Researchers have shown how a bizarrely shaped black hole could cause Einstein’s general theory of relativity, a foundation of modern physics, to break down. However, such an object could only exist in a universe with five or more dimensions.
The researchers, from the University of Cambridge and Queen Mary University of London, have successfully simulated a black hole shaped like a very thin ring, which gives rise to a series of ‘bulges’ connected by strings that become thinner over time.

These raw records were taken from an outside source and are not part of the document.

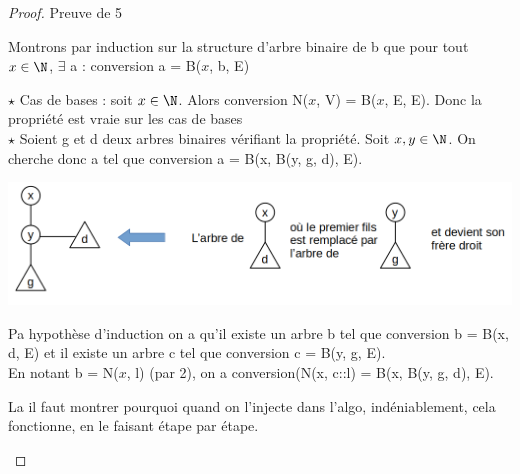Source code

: \begin{proof}Preuve de 5
	
	Montrons par induction sur la structure d'arbre binaire de b que pour tout $x \in \N$, $\exists$ a : conversion a = B($x$, b, E)
	
	$\star$ Cas de bases : soit $x \in \N$. Alors conversion N($x$, V) = B($x$, E, E). Donc la propriété est vraie sur les cas de bases\\
	
	$\star$ Soient g et d deux arbres binaires vérifiant la propriété.
	Soit $x, y\in \N$. On cherche donc a tel que conversion a = B(x, B(y, g, d), E).
	
	\begin{center}
		\includegraphics[scale=0.5]{Developpements/Correspondance arbres binaires et généraux/idee_surjectif.png}
	\end{center}
	
	Pa hypothèse d'induction on a qu'il existe un arbre b tel que conversion b = B(x, d, E) et il existe un arbre c tel que conversion c = B(y, g, E).\\
	
	En notant b = N($x$, l) (par 2), on a conversion(N(x, c::l) = B(x, B(y, g, d), E).
	
	\begin{com}
		La il faut montrer pourquoi quand on l'injecte dans l'algo, indéniablement, cela fonctionne, en le faisant étape par étape.
	\end{com}
	
\end{proof}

READ MORE ON UNIVERSITY OF CAMBRIDGE
Ref: End Point of Black Ring Instabilities and the Weak Cosmic Censorship Conjecture. Physical Review Letters (18 February 2016) | DOI: 10.1103/PhysRevLett.116.071102
ABSTRACT
We produce the first concrete evidence that violation of the weak cosmic censorship conjecture can occur in asymptotically flat spaces of five dimensions by numerically evolving perturbed black rings. For certain thin rings, we identify a new, elastic-type instability dominating the evolution, causing the system to settle to a spherical black hole. However, for sufficiently thin rings the Gregory-Laflamme mode is dominant, and the instability unfolds similarly to that of black strings, where the horizon develops a structure of bulges connected by necks which become ever thinner over time.